:: What this task involves ::
An exact restatement of the data below, with the pictures removed, is the required answer.

#####

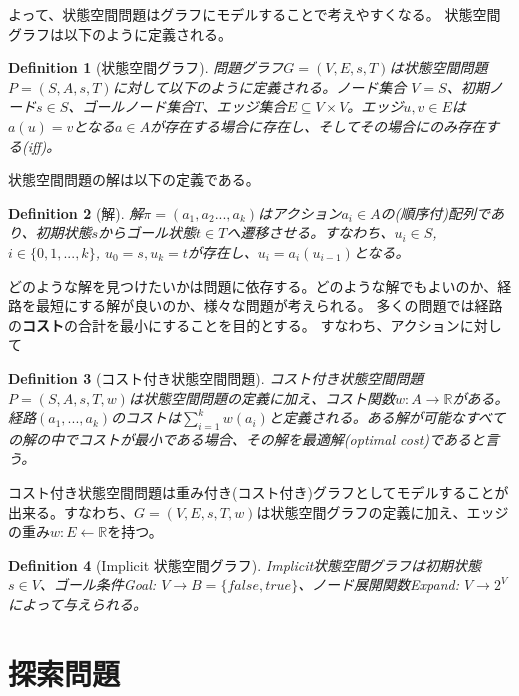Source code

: \documentclass{book}
\newtheorem{definition}{Definition}
\begin{document}
よって、状態空間問題はグラフにモデルすることで考えやすくなる。
状態空間グラフは以下のように定義される。

\begin{definition}[状態空間グラフ]
問題グラフ$G = (V, E, s, T)$は状態空間問題$P = (S, A, s, T)$に対して以下のように定義される。ノード集合 $V = S$、初期ノード$s \in S$、ゴールノード集合$T$、エッジ集合$E\subseteq V \times V$。エッジ$u,v\in E$は$a(u) = v$となる$a\in A$が存在する場合に存在し、そしてその場合にのみ存在する(iff)。
\end{definition}

状態空間問題の解は以下の定義である。

\begin{definition}[解]
解$\pi = (a_1,a_2...,a_k)$はアクション$a_i \in A$の(順序付)配列であり、初期状態$s$からゴール状態$t \in T$へ遷移させる。すなわち、$u_i \in S$,$i \in \{0,1,...,k\}$, $u_0 = s, u_k = t$が存在し、$u_i = a_i(u_{i-1})$となる。
\end{definition}

どのような解を見つけたいかは問題に依存する。どのような解でもよいのか、経路を最短にする解が良いのか、様々な問題が考えられる。
多くの問題では経路の{\bf コスト}の合計を最小にすることを目的とする。
すなわち、アクションに対して

\begin{definition}[コスト付き状態空間問題]
コスト付き状態空間問題$P = (S, A, s, T, w)$は状態空間問題の定義に加え、コスト関数$w: A \rightarrow \mathbb{R}$がある。経路$(a_1,...,a_k)$のコストは$\sum^k_{i=1}w(a_i)$と定義される。ある解が可能なすべての解の中でコストが最小である場合、その解を最適解(optimal cost)であると言う。
\end{definition}

コスト付き状態空間問題は重み付き(コスト付き)グラフとしてモデルすることが出来る。すなわち、$G = (V, E, s, T, w)$は状態空間グラフの定義に加え、エッジの重み$w: E \leftarrow \mathbb{R}$を持つ。

\begin{definition}[Implicit 状態空間グラフ]
Implicit状態空間グラフは初期状態$s \in V$、ゴール条件Goal: $V \rightarrow B = \{false, true\}$、ノード展開関数Expand: $V \rightarrow 2^V$によって与えられる。
\end{definition}



\section{探索問題}
\end{document}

#####

:: Exercise output ::
Source code

: \documentclass{book}
\newtheorem{definition}{Definition}
\begin{document}
よって、状態空間問題はグラフにモデルすることで考えやすくなる。
状態空間グラフは以下のように定義される。

\begin{definition}[状態空間グラフ]
問題グラフ$G = (V, E, s, T)$は状態空間問題$P = (S, A, s, T)$に対して以下のように定義される。ノード集合 $V = S$、初期ノード$s \in S$、ゴールノード集合$T$、エッジ集合$E\subseteq V \times V$。エッジ$u,v\in E$は$a(u) = v$となる$a\in A$が存在する場合に存在し、そしてその場合にのみ存在する(iff)。
\end{definition}

状態空間問題の解は以下の定義である。

\begin{definition}[解]
解$\pi = (a_1,a_2...,a_k)$はアクション$a_i \in A$の(順序付)配列であり、初期状態$s$からゴール状態$t \in T$へ遷移させる。すなわち、$u_i \in S$,$i \in \{0,1,...,k\}$, $u_0 = s, u_k = t$が存在し、$u_i = a_i(u_{i-1})$となる。
\end{definition}

どのような解を見つけたいかは問題に依存する。どのような解でもよいのか、経路を最短にする解が良いのか、様々な問題が考えられる。
多くの問題では経路の{\bf コスト}の合計を最小にすることを目的とする。
すなわち、アクションに対して

\begin{definition}[コスト付き状態空間問題]
コスト付き状態空間問題$P = (S, A, s, T, w)$は状態空間問題の定義に加え、コスト関数$w: A \rightarrow \mathbb{R}$がある。経路$(a_1,...,a_k)$のコストは$\sum^k_{i=1}w(a_i)$と定義される。ある解が可能なすべての解の中でコストが最小である場合、その解を最適解(optimal cost)であると言う。
\end{definition}

コスト付き状態空間問題は重み付き(コスト付き)グラフとしてモデルすることが出来る。すなわち、$G = (V, E, s, T, w)$は状態空間グラフの定義に加え、エッジの重み$w: E \leftarrow \mathbb{R}$を持つ。

\begin{definition}[Implicit 状態空間グラフ]
Implicit状態空間グラフは初期状態$s \in V$、ゴール条件Goal: $V \rightarrow B = \{false, true\}$、ノード展開関数Expand: $V \rightarrow 2^V$によって与えられる。
\end{definition}



\section{探索問題}
\end{document}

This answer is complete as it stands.